▸ **What is needed**
What lines in the records below include the word "blob"? Return each one.

Source records
◇ ◇ ◇ ◇

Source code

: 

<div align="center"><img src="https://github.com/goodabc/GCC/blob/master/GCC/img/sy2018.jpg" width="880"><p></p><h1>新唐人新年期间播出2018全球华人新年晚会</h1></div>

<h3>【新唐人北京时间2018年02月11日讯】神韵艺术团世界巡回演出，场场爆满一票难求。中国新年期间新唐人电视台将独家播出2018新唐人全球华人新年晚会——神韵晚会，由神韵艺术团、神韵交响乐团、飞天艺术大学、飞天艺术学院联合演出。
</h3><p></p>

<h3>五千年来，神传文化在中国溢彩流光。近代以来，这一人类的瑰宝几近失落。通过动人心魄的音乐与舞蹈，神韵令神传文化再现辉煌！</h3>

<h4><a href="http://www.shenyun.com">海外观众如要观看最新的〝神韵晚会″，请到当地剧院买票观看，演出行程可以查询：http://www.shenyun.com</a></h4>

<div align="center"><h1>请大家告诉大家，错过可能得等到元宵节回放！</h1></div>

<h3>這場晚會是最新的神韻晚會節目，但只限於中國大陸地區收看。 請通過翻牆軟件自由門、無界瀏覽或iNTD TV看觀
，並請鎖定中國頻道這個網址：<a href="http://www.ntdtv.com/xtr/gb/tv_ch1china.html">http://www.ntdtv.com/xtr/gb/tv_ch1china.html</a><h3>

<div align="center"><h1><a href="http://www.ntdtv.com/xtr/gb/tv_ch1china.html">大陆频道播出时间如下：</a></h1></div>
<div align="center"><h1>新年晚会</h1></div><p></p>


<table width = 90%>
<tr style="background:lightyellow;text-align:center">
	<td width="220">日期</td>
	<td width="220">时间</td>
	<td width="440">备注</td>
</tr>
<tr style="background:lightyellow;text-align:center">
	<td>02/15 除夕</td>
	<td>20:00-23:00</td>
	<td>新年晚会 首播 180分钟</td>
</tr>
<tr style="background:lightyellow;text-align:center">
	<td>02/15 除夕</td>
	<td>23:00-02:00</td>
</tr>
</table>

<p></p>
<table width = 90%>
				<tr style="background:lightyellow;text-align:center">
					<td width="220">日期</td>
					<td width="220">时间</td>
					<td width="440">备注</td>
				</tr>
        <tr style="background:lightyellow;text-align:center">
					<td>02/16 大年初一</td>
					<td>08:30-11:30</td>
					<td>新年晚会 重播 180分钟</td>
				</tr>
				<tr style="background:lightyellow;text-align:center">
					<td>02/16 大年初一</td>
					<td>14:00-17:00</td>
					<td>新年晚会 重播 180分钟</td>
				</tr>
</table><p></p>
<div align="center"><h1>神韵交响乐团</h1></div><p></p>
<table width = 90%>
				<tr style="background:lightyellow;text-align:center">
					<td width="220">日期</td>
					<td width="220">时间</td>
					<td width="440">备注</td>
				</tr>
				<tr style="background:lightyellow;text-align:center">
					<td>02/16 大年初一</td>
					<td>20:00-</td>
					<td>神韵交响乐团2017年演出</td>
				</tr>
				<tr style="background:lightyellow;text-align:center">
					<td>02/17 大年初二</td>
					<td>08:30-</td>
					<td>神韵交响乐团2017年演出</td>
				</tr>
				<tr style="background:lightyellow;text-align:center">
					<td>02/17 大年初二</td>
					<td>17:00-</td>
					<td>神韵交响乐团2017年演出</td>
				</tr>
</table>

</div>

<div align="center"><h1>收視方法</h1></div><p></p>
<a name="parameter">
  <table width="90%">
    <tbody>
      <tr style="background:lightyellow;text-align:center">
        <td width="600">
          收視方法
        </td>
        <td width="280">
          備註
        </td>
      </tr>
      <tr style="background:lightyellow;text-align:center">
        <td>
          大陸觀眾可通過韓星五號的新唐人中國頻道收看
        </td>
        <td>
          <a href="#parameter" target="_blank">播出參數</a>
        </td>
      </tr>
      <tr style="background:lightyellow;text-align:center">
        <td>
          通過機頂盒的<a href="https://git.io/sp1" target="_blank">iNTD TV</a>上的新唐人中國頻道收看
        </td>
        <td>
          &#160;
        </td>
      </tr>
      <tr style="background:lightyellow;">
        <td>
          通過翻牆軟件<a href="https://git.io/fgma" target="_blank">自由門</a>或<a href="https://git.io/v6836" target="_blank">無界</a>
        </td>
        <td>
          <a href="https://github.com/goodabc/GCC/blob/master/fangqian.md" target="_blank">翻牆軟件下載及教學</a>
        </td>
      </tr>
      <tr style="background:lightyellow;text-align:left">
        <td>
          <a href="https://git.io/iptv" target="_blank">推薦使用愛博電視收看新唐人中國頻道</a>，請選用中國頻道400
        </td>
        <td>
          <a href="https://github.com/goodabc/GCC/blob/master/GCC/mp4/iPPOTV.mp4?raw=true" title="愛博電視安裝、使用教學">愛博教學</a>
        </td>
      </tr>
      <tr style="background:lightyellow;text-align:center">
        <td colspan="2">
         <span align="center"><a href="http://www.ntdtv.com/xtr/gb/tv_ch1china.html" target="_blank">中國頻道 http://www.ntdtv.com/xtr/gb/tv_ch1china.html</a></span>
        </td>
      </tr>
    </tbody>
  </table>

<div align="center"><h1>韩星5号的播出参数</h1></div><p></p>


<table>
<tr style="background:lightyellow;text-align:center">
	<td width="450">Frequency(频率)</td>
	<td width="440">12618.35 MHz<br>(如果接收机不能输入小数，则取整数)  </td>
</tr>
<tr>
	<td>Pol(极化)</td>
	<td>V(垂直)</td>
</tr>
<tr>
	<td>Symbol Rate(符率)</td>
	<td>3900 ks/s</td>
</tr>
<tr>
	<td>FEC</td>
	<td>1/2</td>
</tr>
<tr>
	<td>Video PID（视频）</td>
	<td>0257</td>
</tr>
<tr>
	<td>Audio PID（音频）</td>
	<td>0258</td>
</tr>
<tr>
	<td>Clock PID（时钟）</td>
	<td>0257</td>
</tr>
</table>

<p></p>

◇ ◇ ◇ ◇

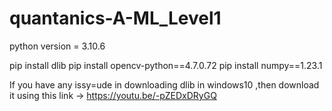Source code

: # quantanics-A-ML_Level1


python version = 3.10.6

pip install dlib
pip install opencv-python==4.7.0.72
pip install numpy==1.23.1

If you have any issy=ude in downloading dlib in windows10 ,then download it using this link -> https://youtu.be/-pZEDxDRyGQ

◇ ◇ ◇ ◇

▸ **Response**
<div align="center"><img src="https://github.com/goodabc/GCC/blob/master/GCC/img/sy2018.jpg" width="880"><p></p><h1>新唐人新年期间播出2018全球华人新年晚会</h1></div>
          <a href="https://github.com/goodabc/GCC/blob/master/fangqian.md" target="_blank">翻牆軟件下載及教學</a>
          <a href="https://github.com/goodabc/GCC/blob/master/GCC/mp4/iPPOTV.mp4?raw=true" title="愛博電視安裝、使用教學">愛博教學</a>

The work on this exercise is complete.